§ Required action: Look below for the line containing "## Özellikler"; from there, print each line exactly up to and including the line containing "Kullanıcılar bu QR", and stop.

Saved entries
----

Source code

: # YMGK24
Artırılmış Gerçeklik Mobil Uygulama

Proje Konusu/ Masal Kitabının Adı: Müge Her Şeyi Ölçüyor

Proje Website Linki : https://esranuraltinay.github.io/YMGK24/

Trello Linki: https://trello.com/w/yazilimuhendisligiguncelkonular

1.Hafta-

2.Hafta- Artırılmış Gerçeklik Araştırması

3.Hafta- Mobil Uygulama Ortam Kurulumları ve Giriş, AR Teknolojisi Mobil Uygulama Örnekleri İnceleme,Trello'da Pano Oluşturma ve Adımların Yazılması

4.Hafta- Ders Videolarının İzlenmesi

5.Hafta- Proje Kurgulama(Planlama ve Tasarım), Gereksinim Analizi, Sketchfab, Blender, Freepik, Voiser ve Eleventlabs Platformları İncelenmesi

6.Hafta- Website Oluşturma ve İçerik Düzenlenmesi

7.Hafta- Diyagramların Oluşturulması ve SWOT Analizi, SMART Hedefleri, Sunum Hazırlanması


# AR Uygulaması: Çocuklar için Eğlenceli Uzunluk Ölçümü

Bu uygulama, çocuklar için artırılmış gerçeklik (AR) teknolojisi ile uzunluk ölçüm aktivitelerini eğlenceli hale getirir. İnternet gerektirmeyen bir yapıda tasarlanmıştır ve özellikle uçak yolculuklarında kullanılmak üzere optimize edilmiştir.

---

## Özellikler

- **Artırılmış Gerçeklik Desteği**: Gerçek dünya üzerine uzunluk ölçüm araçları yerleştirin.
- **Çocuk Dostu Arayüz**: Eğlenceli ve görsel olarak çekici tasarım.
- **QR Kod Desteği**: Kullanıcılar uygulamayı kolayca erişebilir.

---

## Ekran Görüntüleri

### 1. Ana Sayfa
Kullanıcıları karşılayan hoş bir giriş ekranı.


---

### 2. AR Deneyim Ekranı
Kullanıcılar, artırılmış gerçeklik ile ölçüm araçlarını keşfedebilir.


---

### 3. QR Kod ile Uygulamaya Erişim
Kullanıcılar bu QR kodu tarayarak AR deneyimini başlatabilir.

----

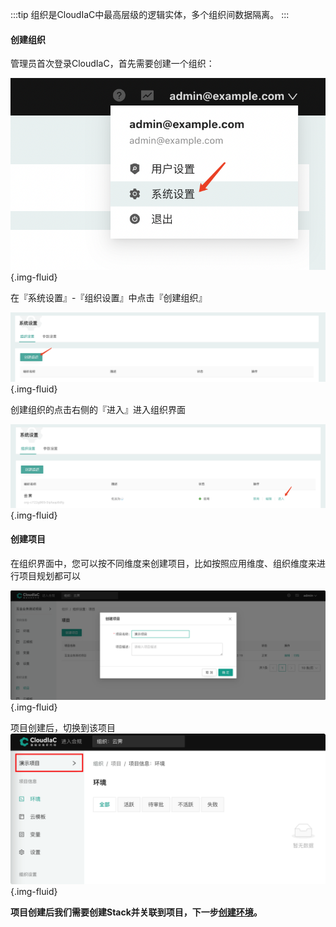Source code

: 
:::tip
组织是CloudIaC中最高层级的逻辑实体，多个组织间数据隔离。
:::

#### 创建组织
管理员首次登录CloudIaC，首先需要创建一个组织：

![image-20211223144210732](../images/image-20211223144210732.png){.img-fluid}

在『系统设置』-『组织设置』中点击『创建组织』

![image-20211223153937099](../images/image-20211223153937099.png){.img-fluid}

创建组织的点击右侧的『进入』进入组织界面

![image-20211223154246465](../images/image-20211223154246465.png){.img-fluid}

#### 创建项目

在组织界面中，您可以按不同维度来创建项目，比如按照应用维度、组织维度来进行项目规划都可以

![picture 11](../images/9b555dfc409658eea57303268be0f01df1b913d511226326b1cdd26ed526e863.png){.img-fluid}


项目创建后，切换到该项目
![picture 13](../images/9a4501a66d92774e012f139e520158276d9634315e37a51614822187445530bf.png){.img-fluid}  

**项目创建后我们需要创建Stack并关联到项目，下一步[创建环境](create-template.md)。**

----

§ Output for this task:
## Özellikler

- **Artırılmış Gerçeklik Desteği**: Gerçek dünya üzerine uzunluk ölçüm araçları yerleştirin.
- **Çocuk Dostu Arayüz**: Eğlenceli ve görsel olarak çekici tasarım.
- **QR Kod Desteği**: Kullanıcılar uygulamayı kolayca erişebilir.

---

## Ekran Görüntüleri

### 1. Ana Sayfa
Kullanıcıları karşılayan hoş bir giriş ekranı.


---

### 2. AR Deneyim Ekranı
Kullanıcılar, artırılmış gerçeklik ile ölçüm araçlarını keşfedebilir.


---

### 3. QR Kod ile Uygulamaya Erişim
Kullanıcılar bu QR kodu tarayarak AR deneyimini başlatabilir.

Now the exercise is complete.